Dataset records
· · ·

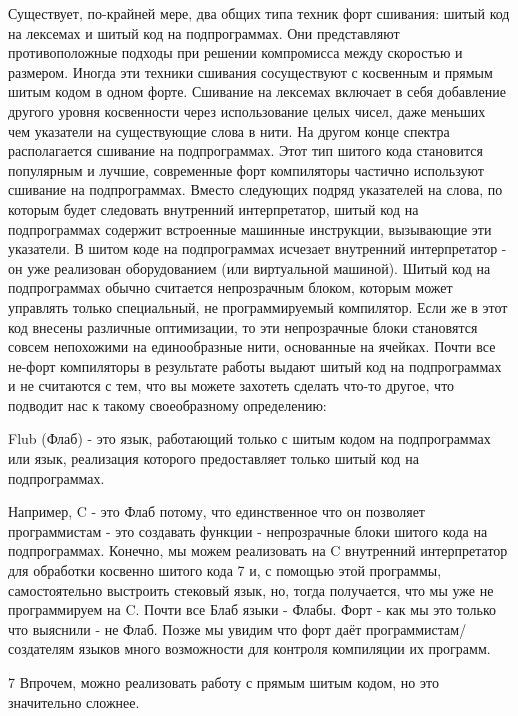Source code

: Существует, по-крайней мере, два общих типа техник форт сшивания: шитый код на лексемах и шитый код на подпрограммах. Они представляют противоположные подходы при решении компромисса между скоростью и размером. Иногда эти техники сшивания сосуществуют с косвенным и прямым шитым кодом в одном форте. Сшивание на лексемах включает в себя добавление другого уровня косвенности через использование целых чисел, даже меньших чем указатели на существующие слова в нити. На другом конце спектра располагается сшивание на подпрограммах. Этот тип шитого кода становится популярным и лучшие, современные форт компиляторы частично используют сшивание на подпрограммах. Вместо следующих подряд указателей на слова, по которым будет следовать внутренний интерпретатор, шитый код на подпрограммах содержит встроенные машинные инструкции, вызывающие эти указатели. В шитом коде на подпрограммах исчезает внутренний интерпретатор - он уже реализован оборудованием (или виртуальной машиной). Шитый код на подпрограммах обычно считается непрозрачным блоком, которым может управлять только специальный, не программируемый компилятор. Если же в этот код внесены различные оптимизации, то эти непрозрачные блоки становятся совсем непохожими на единообразные нити, основанные на ячейках. Почти все не-форт компиляторы в результате работы выдают шитый код на подпрограммах и не считаются с тем, что вы можете захотеть сделать что-то другое, что подводит нас к такому своеобразному определению:

Flub (Флаб) - это язык, работающий только с шитым кодом на подпрограммах или язык, реализация которого предоставляет только шитый код на подпрограммах.

Например, C - это Флаб потому, что единственное что он позволяет программистам - это создавать функции - непрозрачные блоки шитого кода на подпрограммах. Конечно, мы можем реализовать на C внутренний интерпретатор для обработки косвенно шитого кода 7 и, с помощью этой программы, самостоятельно выстроить стековый язык, но, тогда получается, что мы уже не программируем на C. Почти все Блаб языки - Флабы. Форт - как мы это только что выяснили - не Флаб. Позже мы увидим что форт даёт программистам/создателям языков много возможности для контроля компиляции их программ.

7 Впрочем, можно реализовать работу с прямым шитым кодом, но это значительно сложнее.

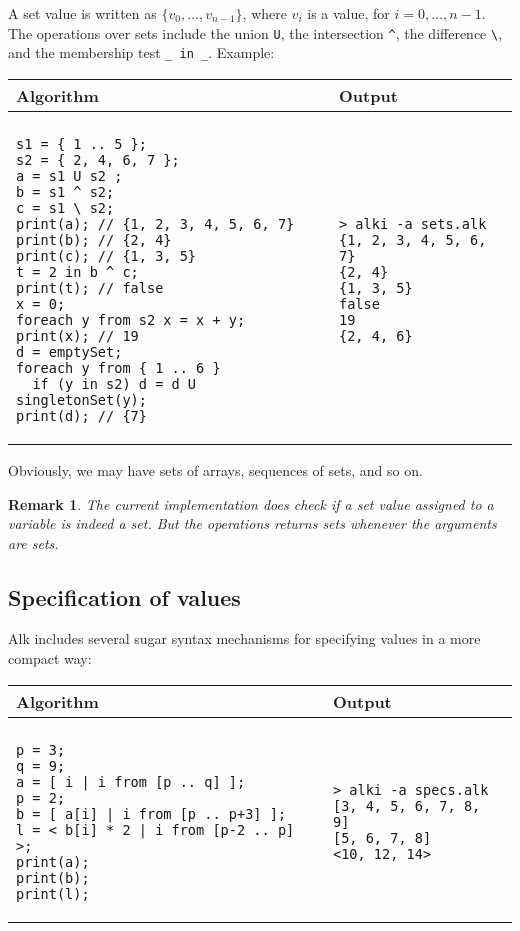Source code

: \documentclass[a4paper]{report}
\newtheorem*{remark}{Remark}
\begin{document}
A set value is written as $\{ v_0,\ldots,v_{n-1}\}$, where $v_i$ is a value, for $i=0,\ldots,n-1$. The operations over sets include the union \verb|U|, the intersection \verb|^|, the difference \verb|\|, and the membership test \verb|_ in _|.
Example:
\begin{center}
\begin{tabular}{ll}
Algorithm & Output\\
\hline
\\
\begin{minipage}{.55\textwidth}
\begin{verbatim}
s1 = { 1 .. 5 };
s2 = { 2, 4, 6, 7 };
a = s1 U s2 ;
b = s1 ^ s2;
c = s1 \ s2;
print(a); // {1, 2, 3, 4, 5, 6, 7}
print(b); // {2, 4}
print(c); // {1, 3, 5}
t = 2 in b ^ c;
print(t); // false
x = 0;
foreach y from s2 x = x + y;
print(x); // 19
d = emptySet;
foreach y from { 1 .. 6 }
  if (y in s2) d = d U singletonSet(y);
print(d); // {7}
\end{verbatim}
\end{minipage}
&
\begin{minipage}{.45\textwidth}
\begin{verbatim}
> alki -a sets.alk 
{1, 2, 3, 4, 5, 6, 7}
{2, 4}
{1, 3, 5}
false
19
{2, 4, 6}
\end{verbatim}
\end{minipage}
\end{tabular}
\end{center}

Obviously, we may have sets of arrays, sequences of sets, and so on.

\begin{remark}
The current implementation does check if a set value assigned to a variable is indeed a set. But the operations returns sets whenever the arguments are sets.
\end{remark}

\subsection{Specification of values}

Alk includes several sugar syntax mechanisms for specifying values in a more compact way:
\begin{center}
\begin{tabular}{ll}
Algorithm & Output\\
\hline
\\
\begin{minipage}{.45\textwidth}
\begin{verbatim}
p = 3;
q = 9;
a = [ i | i from [p .. q] ];
p = 2;
b = [ a[i] | i from [p .. p+3] ];
l = < b[i] * 2 | i from [p-2 .. p] >;
print(a);
print(b);
print(l);
\end{verbatim}
\end{minipage}
&
\begin{minipage}{.45\textwidth}
\begin{verbatim}
> alki -a specs.alk
[3, 4, 5, 6, 7, 8, 9]
[5, 6, 7, 8]
<10, 12, 14>
\end{verbatim}
\end{minipage}
\end{tabular}
\end{center}
\end{document}
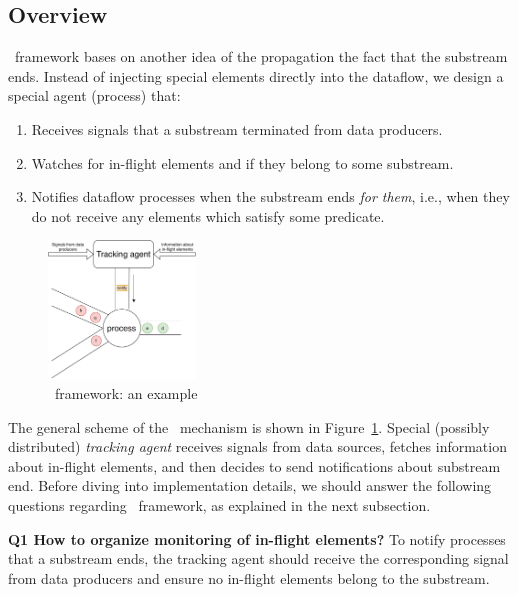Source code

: \label{fs-acker-preliminaries}

\subsection{Overview}

\tracker\ framework bases on another idea of the propagation the fact that the substream ends. Instead of injecting special elements directly into the dataflow, we design a special agent (process) that:

\begin{enumerate}
    \item Receives signals that a substream terminated from data producers.
    \item Watches for in-flight elements and if they belong to some substream.
    \item Notifies dataflow processes when the substream ends {\em for them}, i.e., when they do not receive any elements which satisfy some predicate.
\end{enumerate}

\begin{figure}[htbp]
  \centering
  \includegraphics[width=0.35\textwidth]{pics/tracker-scheme.pdf}
  \caption{\tracker\ framework: an example}
  \label{tracker_scheme}
\end{figure}

The general scheme of the \tracker\ mechanism is shown in Figure~\ref{tracker_scheme}. Special (possibly distributed) {\em tracking agent} receives signals from data sources, fetches information about in-flight elements, and then decides to send notifications about substream end. Before diving into implementation details, we should answer the following questions regarding \tracker\ framework, as explained in the next subsection.

{\bf Q1 How to organize monitoring of in-flight elements?} To notify processes that a substream ends, the tracking agent should receive the corresponding signal from data producers and ensure no in-flight elements belong to the substream. 

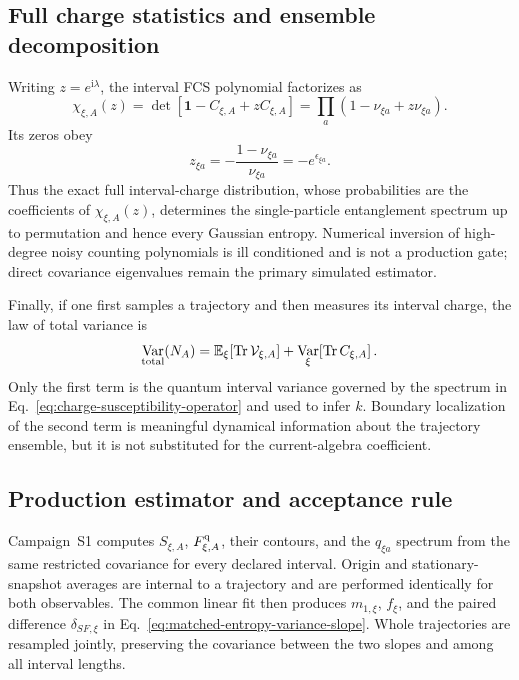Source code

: \documentclass[aps,prx,onecolumn,nofootinbib,superscriptaddress,longbibliography]{revtex4-2}
\DeclareMathOperator{\Var}{Var}
\newcommand{\ii}{\boldsymbol{\mathrm{i}}}
\newcommand{\Id}{\mathbf{1}}
\newcommand{\E}{\mathbb{E}}
\newcommand{\qTr}{\operatorname{Tr}}
\begin{document}
\subsection{Full charge statistics and ensemble decomposition}

Writing $z=e^{\ii\lambda}$, the interval FCS polynomial factorizes as
\begin{equation}
 \chi_{\xi,A}(z)
 =\det[\Id-C_{\xi,A}+zC_{\xi,A}]
 =\prod_a(1-\nu_{\xi a}+z\nu_{\xi a}).
 \label{eq:fcs-polynomial-factorization}
\end{equation}
Its zeros obey
\begin{equation}
 z_{\xi a}=-\frac{1-\nu_{\xi a}}{\nu_{\xi a}}
 =-e^{\epsilon_{\xi a}}.
 \label{eq:fcs-zero-entanglement-spectrum}
\end{equation}
Thus the exact full interval-charge distribution, whose probabilities are the coefficients
of $\chi_{\xi,A}(z)$, determines the single-particle entanglement spectrum up to
permutation and hence every Gaussian entropy.  Numerical inversion of high-degree noisy
counting polynomials is ill conditioned and is not a production gate; direct covariance
eigenvalues remain the primary simulated estimator.

Finally, if one first samples a trajectory and then measures its interval charge, the law
of total variance is
\begin{equation}
 \Var_{\rm total}(N_A)
 =\E_\xi\!\left[\qTr\mathcal V_{\xi,A}\right]
 +\Var_\xi\!\left[\qTr C_{\xi,A}\right].
 \label{eq:appendix-total-variance-spectrum}
\end{equation}
Only the first term is the quantum interval variance governed by the spectrum in
Eq.~\eqref{eq:charge-susceptibility-operator} and used to infer $k$.  Boundary localization
of the second term is meaningful dynamical information about the trajectory ensemble, but
it is not substituted for the current-algebra coefficient.

\subsection{Production estimator and acceptance rule}

Campaign~S1 computes $S_{\xi,A}$, $F_{\xi,A}^{\rm q}$, their contours, and the
$q_{\xi a}$ spectrum from the same restricted covariance for every declared interval.
Origin and stationary-snapshot averages are internal to a trajectory and are performed
identically for both observables.  The common linear fit then produces
$m_{1,\xi}$, $f_\xi$, and the paired difference $\delta_{SF,\xi}$ in
Eq.~\eqref{eq:matched-entropy-variance-slope}.  Whole trajectories are resampled jointly,
preserving the covariance between the two slopes and among all interval lengths.
\end{document}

· · ·

YOUR OBJECTIVE.
Write out exactly the opening lines of the data, stopping after the line that holds "Flub (Флаб) - это". Exclude pictures.

EXPECTED OUTPUT.
Source code

: Существует, по-крайней мере, два общих типа техник форт сшивания: шитый код на лексемах и шитый код на подпрограммах. Они представляют противоположные подходы при решении компромисса между скоростью и размером. Иногда эти техники сшивания сосуществуют с косвенным и прямым шитым кодом в одном форте. Сшивание на лексемах включает в себя добавление другого уровня косвенности через использование целых чисел, даже меньших чем указатели на существующие слова в нити. На другом конце спектра располагается сшивание на подпрограммах. Этот тип шитого кода становится популярным и лучшие, современные форт компиляторы частично используют сшивание на подпрограммах. Вместо следующих подряд указателей на слова, по которым будет следовать внутренний интерпретатор, шитый код на подпрограммах содержит встроенные машинные инструкции, вызывающие эти указатели. В шитом коде на подпрограммах исчезает внутренний интерпретатор - он уже реализован оборудованием (или виртуальной машиной). Шитый код на подпрограммах обычно считается непрозрачным блоком, которым может управлять только специальный, не программируемый компилятор. Если же в этот код внесены различные оптимизации, то эти непрозрачные блоки становятся совсем непохожими на единообразные нити, основанные на ячейках. Почти все не-форт компиляторы в результате работы выдают шитый код на подпрограммах и не считаются с тем, что вы можете захотеть сделать что-то другое, что подводит нас к такому своеобразному определению:

Flub (Флаб) - это язык, работающий только с шитым кодом на подпрограммах или язык, реализация которого предоставляет только шитый код на подпрограммах.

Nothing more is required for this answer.